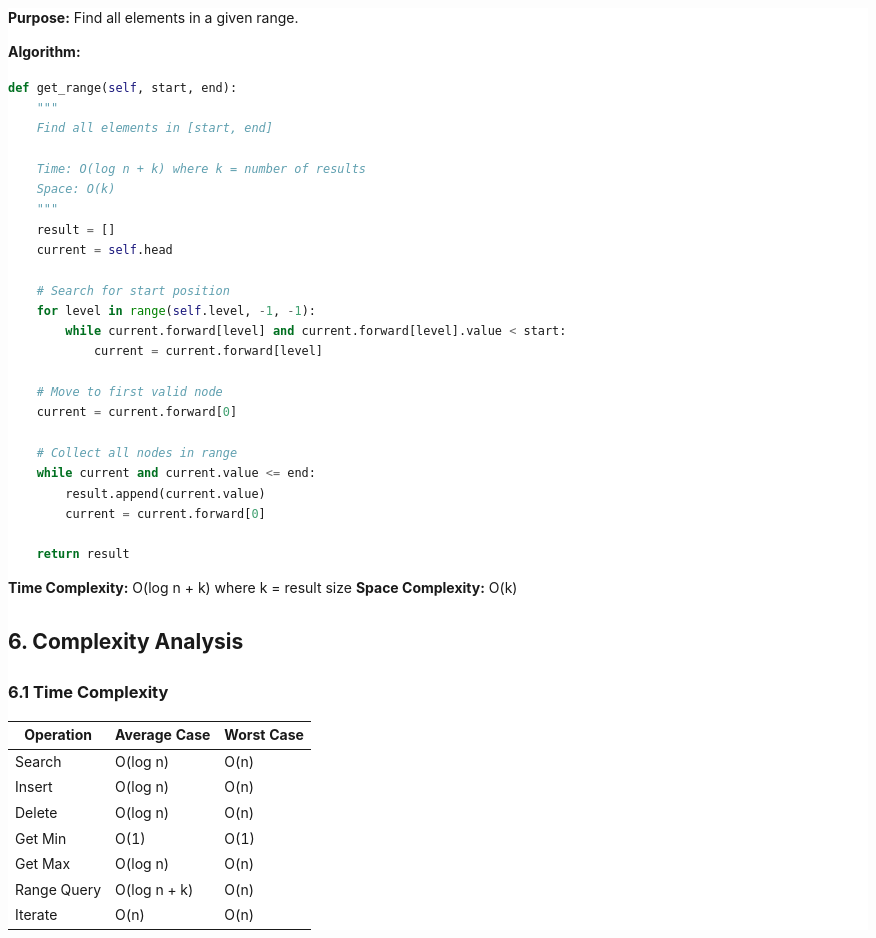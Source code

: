**Purpose:** Find all elements in a given range.

**Algorithm:**

```python
def get_range(self, start, end):
    """
    Find all elements in [start, end]
    
    Time: O(log n + k) where k = number of results
    Space: O(k)
    """
    result = []
    current = self.head
    
    # Search for start position
    for level in range(self.level, -1, -1):
        while current.forward[level] and current.forward[level].value < start:
            current = current.forward[level]
    
    # Move to first valid node
    current = current.forward[0]
    
    # Collect all nodes in range
    while current and current.value <= end:
        result.append(current.value)
        current = current.forward[0]
    
    return result
```

**Time Complexity:** O(log n + k) where k = result size
**Space Complexity:** O(k)

## 6. Complexity Analysis

### 6.1 Time Complexity

| Operation | Average Case | Worst Case |
|-----------|-------------|------------|
| Search | O(log n) | O(n) |
| Insert | O(log n) | O(n) |
| Delete | O(log n) | O(n) |
| Get Min | O(1) | O(1) |
| Get Max | O(log n) | O(n) |
| Range Query | O(log n + k) | O(n) |
| Iterate | O(n) | O(n) |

● ● ●

Task goal: Where does the word "current" appear in the records? Copy every line that holds it.

Result of this task:
    current = self.head
        while current.forward[level] and current.forward[level].value < start:
            current = current.forward[level]
    current = current.forward[0]
    while current and current.value <= end:
        result.append(current.value)
        current = current.forward[0]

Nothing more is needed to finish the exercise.